Defendant responds that Dumais is based on the premise that the employer there had "unfettered" discretion, while the present Agreement limits the discretion to be exercised by Wells Fargo. Specifically, Defendant points out that while Wells Fargo can modify the Agreement, its "language contains provisions regarding notice by the Bank to the Depositor, of any changes and the customer's acceptance of the changes by continued use of the Account and severability clause." (Def.'s Reply Mem. p. 3).

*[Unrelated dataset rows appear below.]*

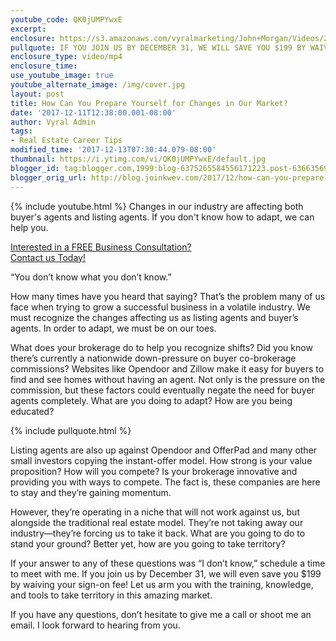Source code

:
 ```yaml
---
youtube_code: QK0jUMPYwxE
excerpt:
enclosure: https://s3.amazonaws.com/vyralmarketing/John+Morgan/Videos/2017/December/East+Valley+Real+Estate+Careers-+How+Can+You+Prepare+Yourself+for+Changes+in+Our+Market%253F.mp4
pullquote: IF YOU JOIN US BY DECEMBER 31, WE WILL SAVE YOU $199 BY WAIVING YOUR SIGN-ON FEE!
enclosure_type: video/mp4
enclosure_time:
use_youtube_image: true
youtube_alternate_image: /img/cover.jpg
layout: post
title: How Can You Prepare Yourself for Changes in Our Market?
date: '2017-12-11T12:38:00.001-08:00'
author: Vyral Admin
tags:
- Real Estate Career Tips
modified_time: '2017-12-13T07:30:44.079-08:00'
thumbnail: https://i.ytimg.com/vi/QK0jUMPYwxE/default.jpg
blogger_id: tag:blogger.com,1999:blog-6375265584556171223.post-6366356900674666885
blogger_orig_url: http://blog.joinkwev.com/2017/12/how-can-you-prepare-yourself-for.html
---
```

{% include youtube.html %}
Changes in our industry are affecting both buyer's agents and listing agents. If you don't know how to adapt, we can help you.

<div class="post-cta">
<a href="http://www.joinkwev.com/apply" target="_blank">Interested in a FREE Business Consultation?<br>
Contact us Today!</a>
</div>

“You don’t know what you don’t know.”

How many times have you heard that saying? That’s the problem many of us face when trying to grow a successful business in a volatile industry. We must recognize the changes affecting us as listing agents and buyer’s agents. In order to adapt, we must be on our toes.

What does your brokerage do to help you recognize shifts? Did you know there’s currently a nationwide down-pressure on buyer co-brokerage commissions? Websites like Opendoor and Zillow make it easy for buyers to find and see homes without having an agent. Not only is the pressure on the commission, but these factors could eventually negate the need for buyer agents completely. What are you doing to adapt? How are you being educated?

{% include pullquote.html %}

Listing agents are also up against Opendoor and OfferPad and many other small investors copying the instant-offer model. How strong is your value proposition? How will you compete? Is your brokerage innovative and providing you with ways to compete. The fact is, these companies are here to stay and they’re gaining momentum.

However, they’re operating in a niche that will not work against us, but alongside the traditional real estate model. They’re not taking away our industry—they’re forcing us to take it back. What are you going to do to stand your ground? Better yet, how are you going to take territory?

If your answer to any of these questions was “I don’t know,” schedule a time to meet with me. If you join us by December 31, we will even save you $199 by waiving your sign-on fee! Let us arm you with the training, knowledge, and tools to take territory in this amazing market.

If you have any questions, don’t hesitate to give me a call or shoot me an email. I look forward to hearing from you.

Required notice of any changes and the option to terminate the agreement are indeed significant facts when analyzing whether a contract is illusory. The Oklahoma District Court distinguished Dumais on just this basis in Pierce v. Kellogg, Brown Root, Inc., 245 F. Supp. 2d 1212, 1215 (E.D. Okla. 2003). Other courts have likewise rejected the illusory defense when the party with the option to modify was required to provide notice of modifications and the other party then had the power to terminate the agreement. The Court of Appeals for the Fifth Circuit also made this point in distinguishing Dumais in Iberia Credit Bureau, Inc. v. Cingular Wireless LLC, 379 F.3d 159 (5th Cir. 2004), in which cellular users brought a class action against providers alleging deceptive billing practices and breach of contract. The cellular providers argued the breach of contract claims were subject to arbitration. The district court denied the defendants' motion to compel arbitration. The Circuit Court agreed the language in one contract allowing the provider, but not the consumer, the choice of litigation was unconscionable. However, the Court of Appeals reversed holding that even though the contracts allowed the providers to change the terms of the agreement, this did not make such contracts illusory. Speaking for the Court, Chief Judge King distinguished Dumais on the critical fact of required notice:

Morrison v. Circuit City Stores, Inc., 317 F.3d 646, 667-668 (6th Cir. 2003); Blair v. Scott Specialty Glass, 283 F.3d 595, 604 (3d Cir. 2002); Batory v. Sears Roebuck Co., 124 Fed. Appx. 530, 533-534 (9th Cir. 2005); Asmus v. Pacific Bell, 999 P.2d 71, 82 (Cal. 2000); see also 24 Hour Fitness, Inc. v. Superior Court of Sonoma, Co., 1998 WL 663348 (Cal.App. 1998) (duty of written notice implies duty to exercise that right fairly and in good faith); cf. § 55-1-203 NMSA 1978 (2005 Cum. Supp.) (duty to act in good faith).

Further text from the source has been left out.